'''

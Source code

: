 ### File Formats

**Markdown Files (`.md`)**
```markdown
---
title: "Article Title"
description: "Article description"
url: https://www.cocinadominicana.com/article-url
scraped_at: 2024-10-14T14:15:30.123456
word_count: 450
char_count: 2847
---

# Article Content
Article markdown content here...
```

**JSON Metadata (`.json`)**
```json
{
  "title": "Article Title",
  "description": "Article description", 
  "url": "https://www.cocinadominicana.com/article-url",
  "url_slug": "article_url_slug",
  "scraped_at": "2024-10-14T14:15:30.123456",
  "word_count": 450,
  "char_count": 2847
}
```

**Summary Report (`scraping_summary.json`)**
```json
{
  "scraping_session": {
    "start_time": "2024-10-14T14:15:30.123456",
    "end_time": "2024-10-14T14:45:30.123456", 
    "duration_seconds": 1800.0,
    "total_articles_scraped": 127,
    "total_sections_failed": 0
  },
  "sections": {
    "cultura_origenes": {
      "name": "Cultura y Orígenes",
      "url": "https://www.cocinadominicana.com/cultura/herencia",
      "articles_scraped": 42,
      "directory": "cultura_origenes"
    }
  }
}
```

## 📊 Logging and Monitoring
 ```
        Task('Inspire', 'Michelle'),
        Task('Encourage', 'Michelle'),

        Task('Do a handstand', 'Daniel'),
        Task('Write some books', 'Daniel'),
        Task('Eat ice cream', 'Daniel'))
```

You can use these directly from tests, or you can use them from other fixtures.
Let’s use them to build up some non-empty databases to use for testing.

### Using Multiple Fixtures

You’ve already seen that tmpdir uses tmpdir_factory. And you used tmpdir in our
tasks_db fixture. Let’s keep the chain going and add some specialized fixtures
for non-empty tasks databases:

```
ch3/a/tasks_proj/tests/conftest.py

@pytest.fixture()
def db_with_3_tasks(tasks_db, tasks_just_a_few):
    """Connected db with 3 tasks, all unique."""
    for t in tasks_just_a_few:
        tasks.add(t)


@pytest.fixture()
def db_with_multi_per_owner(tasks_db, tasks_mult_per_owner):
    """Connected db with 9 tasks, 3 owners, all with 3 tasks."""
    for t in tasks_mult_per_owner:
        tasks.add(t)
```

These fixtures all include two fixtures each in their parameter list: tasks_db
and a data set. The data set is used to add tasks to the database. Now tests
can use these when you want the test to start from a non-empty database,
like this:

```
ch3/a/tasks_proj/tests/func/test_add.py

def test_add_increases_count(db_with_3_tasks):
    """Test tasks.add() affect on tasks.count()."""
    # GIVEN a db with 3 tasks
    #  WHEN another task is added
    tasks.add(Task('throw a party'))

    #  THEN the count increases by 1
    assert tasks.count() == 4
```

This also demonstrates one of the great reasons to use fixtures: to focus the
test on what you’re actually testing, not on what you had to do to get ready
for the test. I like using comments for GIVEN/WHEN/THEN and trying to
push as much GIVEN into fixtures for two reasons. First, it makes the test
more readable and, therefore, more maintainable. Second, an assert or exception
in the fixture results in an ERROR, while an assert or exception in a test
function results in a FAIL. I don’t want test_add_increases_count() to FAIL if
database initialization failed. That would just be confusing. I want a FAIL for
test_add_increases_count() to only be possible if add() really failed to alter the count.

'''

**TASK PROMPT:**
Print exactly the lines above from the one with "and a data set." to the one with "for the test.", including both.

**FINISHED TASK:**
and a data set. The data set is used to add tasks to the database. Now tests
can use these when you want the test to start from a non-empty database,
like this:

```
ch3/a/tasks_proj/tests/func/test_add.py

def test_add_increases_count(db_with_3_tasks):
    """Test tasks.add() affect on tasks.count()."""
    # GIVEN a db with 3 tasks
    #  WHEN another task is added
    tasks.add(Task('throw a party'))

    #  THEN the count increases by 1
    assert tasks.count() == 4
```

This also demonstrates one of the great reasons to use fixtures: to focus the
test on what you’re actually testing, not on what you had to do to get ready
for the test. I like using comments for GIVEN/WHEN/THEN and trying to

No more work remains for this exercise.